# Work to be completed
Only the lines from the beginning of the data through the one with "<p>Van valisi şöyle" belong in the answer, each retyped exactly, with pictures left out.

+-------+

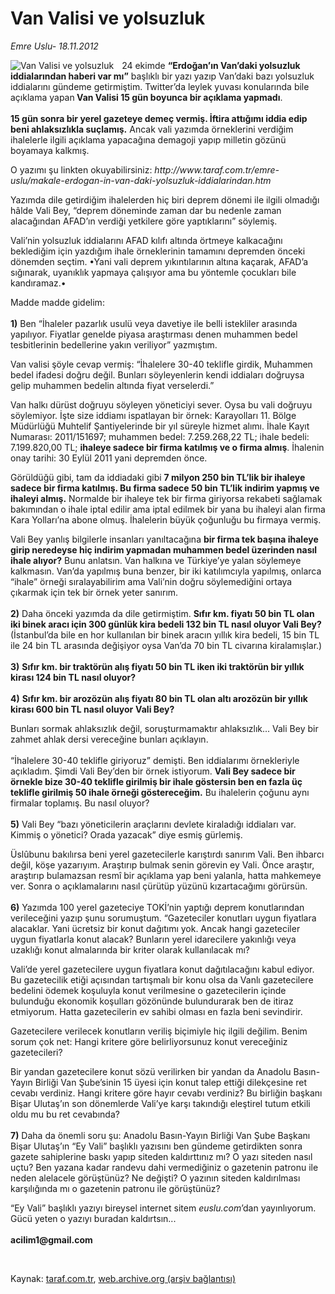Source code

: # Van Valisi ve yolsuzluk 

*Emre Uslu- 18.11.2012*

<div class="yazi"><img align="left" alt="Van Valisi ve yolsuzluk " border="0" src="http://www.taraf.com.tr/fotoraflar/makaleler/van-valisi-ve-yolsuzluk_5786_orijinal.jpg" style="border-right-width:10px; border-color:#FFFFFF"/><p>24 ekimde <b>“Erdoğan’ın Van’daki yolsuzluk iddialarından haberi var mı”</b> başlıklı bir yazı yazıp Van’daki bazı yolsuzluk iddialarını gündeme getirmiştim. Twitter’da leylek yuvası konularında bile açıklama yapan<b> Van Valisi 15 gün boyunca bir açıklama yapmadı</b>.<br/><br/><b>15 gün sonra bir yerel gazeteye demeç vermiş. İftira attığımı iddia edip beni ahlaksızlıkla suçlamış.</b> Ancak vali yazımda örneklerini verdiğim ihalelerle ilgili açıklama yapacağına demagoji yapıp milletin gözünü boyamaya kalkmış. </p>
<p>O yazımı şu linkten okuyabilirsiniz: <i>http://www.taraf.com.tr/emre-uslu/makale-erdogan-in-van-daki-yolsuzluk-iddialarindan.htm </i></p>
<p>Yazımda dile getirdiğim ihalelerden hiç biri deprem dönemi ile ilgili olmadığı hâlde Vali Bey, “deprem döneminde zaman dar bu nedenle zaman alacağından AFAD’ın verdiği yetkilere göre yaptıklarını” söylemiş.</p>
<p>Vali’nin yolsuzluk iddialarını AFAD kılıfı altında örtmeye kalkacağını beklediğim için yazdığım ihale örneklerinin tamamını depremden önceki dönemden seçtim. •Yani vali deprem yıkıntılarının altına kaçarak, AFAD’a sığınarak, uyanıklık yapmaya çalışıyor ama bu yöntemle çocukları bile kandıramaz.• </p>
<p>Madde madde gidelim: <br/><br/><b>1)</b> Ben “İhaleler pazarlık usulü veya davetiye ile belli istekliler arasında yapılıyor. Fiyatlar genelde piyasa araştırması denen muhammen bedel tesbitlerinin bedellerine yakın veriliyor” yazmıştım. </p>
<p>Van valisi şöyle cevap vermiş: “İhalelere 30-40 teklifle girdik, Muhammen bedel ifadesi doğru değil. Bunları söyleyenlerin kendi iddiaları doğruysa gelip muhammen bedelin altında fiyat verselerdi.” </p>
<p>Van halkı dürüst doğruyu söyleyen yöneticiyi sever. Oysa bu vali doğruyu söylemiyor. İşte size iddiamı ispatlayan bir örnek: Karayolları 11. Bölge Müdürlüğü Muhtelif Şantiyelerinde bir yıl süreyle hizmet alımı. İhale Kayıt Numarası: 2011/151697; muhammen bedel: 7.259.268,22 TL; ihale bedeli: 7.199.820,00 TL; <b>ihaleye sadece bir firma katılmış ve o firma almış</b>. İhalenin onay tarihi: 30 Eylül 2011 yani depremden önce. </p>
<p>Görüldüğü gibi, tam da iddiadaki gibi <b>7 milyon 250 bin TL’lik bir ihaleye sadece bir firma katılmış. Bu firma sadece 50 bin TL’lik indirim yapmış ve ihaleyi almış.</b> Normalde bir ihaleye tek bir firma giriyorsa rekabeti sağlamak bakımından o ihale iptal edilir ama iptal edilmek bir yana bu ihaleyi alan firma Kara Yolları’na abone olmuş. İhalelerin büyük çoğunluğu bu firmaya vermiş.</p>
<p>Vali Bey yanlış bilgilerle insanları yanıltacağına <b>bir firma tek başına ihaleye girip neredeyse hiç indirim yapmadan muhammen bedel üzerinden nasıl ihale alıyor?</b> Bunu anlatsın. Van halkına ve Türkiye’ye yalan söylemeye kalkmasın. Van’da yapılmış buna benzer, bir iki katılımcıyla yapılmış, onlarca “ihale” örneği sıralayabilirim ama Vali’nin doğru söylemediğini ortaya çıkarmak için tek bir örnek yeter sanırım.<br/><br/><b>2)</b> Daha önceki yazımda da dile getirmiştim. <b>Sıfır km. fiyatı 50 bin TL olan iki binek aracı için 300 günlük kira bedeli 132 bin TL nasıl oluyor Vali Bey?</b> (İstanbul’da bile en hor kullanılan bir binek aracın yıllık kira bedeli, 15 bin TL ile 24 bin TL arasında değişiyor oysa Van’da 70 bin TL civarına kiralamışlar.) <br/><br/><b>3)</b> <b>Sıfır km. bir traktörün alış fiyatı 50 bin TL iken iki traktörün bir yıllık kirası 124 bin TL nasıl oluyor?</b> <br/><br/><b>4)</b> <b>Sıfır km. bir arozözün alış fiyatı 80 bin TL olan altı arozözün bir yıllık kirası 600 bin TL nasıl oluyor</b> <b>Vali Bey?</b> </p>
<p>Bunları sormak ahlaksızlık değil, soruşturmamaktır ahlaksızlık... Vali Bey bir zahmet ahlak dersi vereceğine bunları açıklayın. <br/><br/>“İhalelere 30-40 teklifle giriyoruz” demişti. Ben iddialarımı örnekleriyle açıkladım. Şimdi Vali Bey’den bir örnek istiyorum. <b>Vali Bey sadece bir örnekle bize 30-40 teklifle girilmiş bir ihale göstersin ben en fazla üç teklifle girilmiş 50 ihale örneği göstereceğim.</b> Bu ihalelerin çoğunu aynı firmalar toplamış. Bu nasıl oluyor?<br/><br/><b>5)</b> Vali Bey “bazı yöneticilerin araçlarını devlete kiraladığı iddiaları var. Kimmiş o yönetici? Orada yazacak” diye esmiş gürlemiş. </p>
<p>Üslûbunu bakılırsa beni yerel gazetecilerle karıştırdı sanırım Vali. Ben ihbarcı değil, köşe yazarıyım. Araştırıp bulmak senin görevin ey Vali. Önce araştır, araştırıp bulamazsan resmî bir açıklama yap beni yalanla, hatta mahkemeye ver. Sonra o açıklamalarını nasıl çürütüp yüzünü kızartacağımı görürsün.<br/><br/><b>6)</b> Yazımda 100 yerel gazeteciye TOKİ’nin yaptığı deprem konutlarından verileceğini yazıp şunu sorumuştum. “Gazeteciler konutları uygun fiyatlara alacaklar. Yani ücretsiz bir konut dağıtımı yok. Ancak hangi gazeteciler uygun fiyatlarla konut alacak? Bunların yerel idarecilere yakınlığı veya uzaklığı konut almalarında bir kriter olarak kullanılacak mı?</p>
<p>Vali’de yerel gazetecilere uygun fiyatlara konut dağıtılacağını kabul ediyor. Bu gazetecilik etiği açısından tartışmalı bir konu olsa da Vanlı gazetecilere bedelini ödemek koşuluyla konut verilmesine o gazetecilerin içinde bulunduğu ekonomik koşulları gözönünde bulundurarak ben de itiraz etmiyorum. Hatta gazetecilerin ev sahibi olması en fazla beni sevindirir. </p>
<p>Gazetecilere verilecek konutların veriliş biçimiyle hiç ilgili değilim. Benim sorum çok net: Hangi kritere göre belirliyorsunuz konut vereceğiniz gazetecileri? </p>
<p>Bir yandan gazetecilere konut sözü verilirken bir yandan da Anadolu Basın-Yayın Birliği Van Şube’sinin 15 üyesi için konut talep ettiği dilekçesine ret cevabı verdiniz. Hangi kritere göre hayır cevabı verdiniz? Bu birliğin başkanı Bişar Ulutaş’ın son dönemlerde Vali’ye karşı takındığı eleştirel tutum etkili oldu mu bu ret cevabında?<br/><br/><b>7)</b> Daha da önemli soru şu: Anadolu Basın-Yayın Birliği Van Şube Başkanı Bişar Ulutaş’ın “Ey Vali” başlıklı yazısını ben gündeme getirdikten sonra gazete sahiplerine baskı yapıp siteden kaldırttınız mı? O yazı siteden nasıl uçtu? Ben yazana kadar randevu dahi vermediğiniz o gazetenin patronu ile neden alelacele görüştünüz? Ne değişti? O yazının siteden kaldırılması karşılığında mı o gazetenin patronu ile görüştünüz? </p>
<p>“Ey Vali” başlıklı yazıyı bireysel internet sitem <i>euslu.com</i>’dan yayınlıyorum. Gücü yeten o yazıyı buradan kaldırtsın...<br/><br/><b>acilim1@gmail.com</b></p>
<p> </p>
</div>

Kaynak: [taraf.com.tr](http://www.taraf.com.tr/emre-uslu/makale-van-valisi-ve-yolsuzluk.htm), [web.archive.org (arşiv bağlantısı)](http://web.archive.org/web/20131023094454/http://www.taraf.com.tr/emre-uslu/makale-van-valisi-ve-yolsuzluk.htm)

+-------+

# Written solution
Source code

: # Van Valisi ve yolsuzluk 

*Emre Uslu- 18.11.2012*

<div class="yazi"><img align="left" alt="Van Valisi ve yolsuzluk " border="0" src="http://www.taraf.com.tr/fotoraflar/makaleler/van-valisi-ve-yolsuzluk_5786_orijinal.jpg" style="border-right-width:10px; border-color:#FFFFFF"/><p>24 ekimde <b>“Erdoğan’ın Van’daki yolsuzluk iddialarından haberi var mı”</b> başlıklı bir yazı yazıp Van’daki bazı yolsuzluk iddialarını gündeme getirmiştim. Twitter’da leylek yuvası konularında bile açıklama yapan<b> Van Valisi 15 gün boyunca bir açıklama yapmadı</b>.<br/><br/><b>15 gün sonra bir yerel gazeteye demeç vermiş. İftira attığımı iddia edip beni ahlaksızlıkla suçlamış.</b> Ancak vali yazımda örneklerini verdiğim ihalelerle ilgili açıklama yapacağına demagoji yapıp milletin gözünü boyamaya kalkmış. </p>
<p>O yazımı şu linkten okuyabilirsiniz: <i>http://www.taraf.com.tr/emre-uslu/makale-erdogan-in-van-daki-yolsuzluk-iddialarindan.htm </i></p>
<p>Yazımda dile getirdiğim ihalelerden hiç biri deprem dönemi ile ilgili olmadığı hâlde Vali Bey, “deprem döneminde zaman dar bu nedenle zaman alacağından AFAD’ın verdiği yetkilere göre yaptıklarını” söylemiş.</p>
<p>Vali’nin yolsuzluk iddialarını AFAD kılıfı altında örtmeye kalkacağını beklediğim için yazdığım ihale örneklerinin tamamını depremden önceki dönemden seçtim. •Yani vali deprem yıkıntılarının altına kaçarak, AFAD’a sığınarak, uyanıklık yapmaya çalışıyor ama bu yöntemle çocukları bile kandıramaz.• </p>
<p>Madde madde gidelim: <br/><br/><b>1)</b> Ben “İhaleler pazarlık usulü veya davetiye ile belli istekliler arasında yapılıyor. Fiyatlar genelde piyasa araştırması denen muhammen bedel tesbitlerinin bedellerine yakın veriliyor” yazmıştım. </p>
<p>Van valisi şöyle cevap vermiş: “İhalelere 30-40 teklifle girdik, Muhammen bedel ifadesi doğru değil. Bunları söyleyenlerin kendi iddiaları doğruysa gelip muhammen bedelin altında fiyat verselerdi.” </p>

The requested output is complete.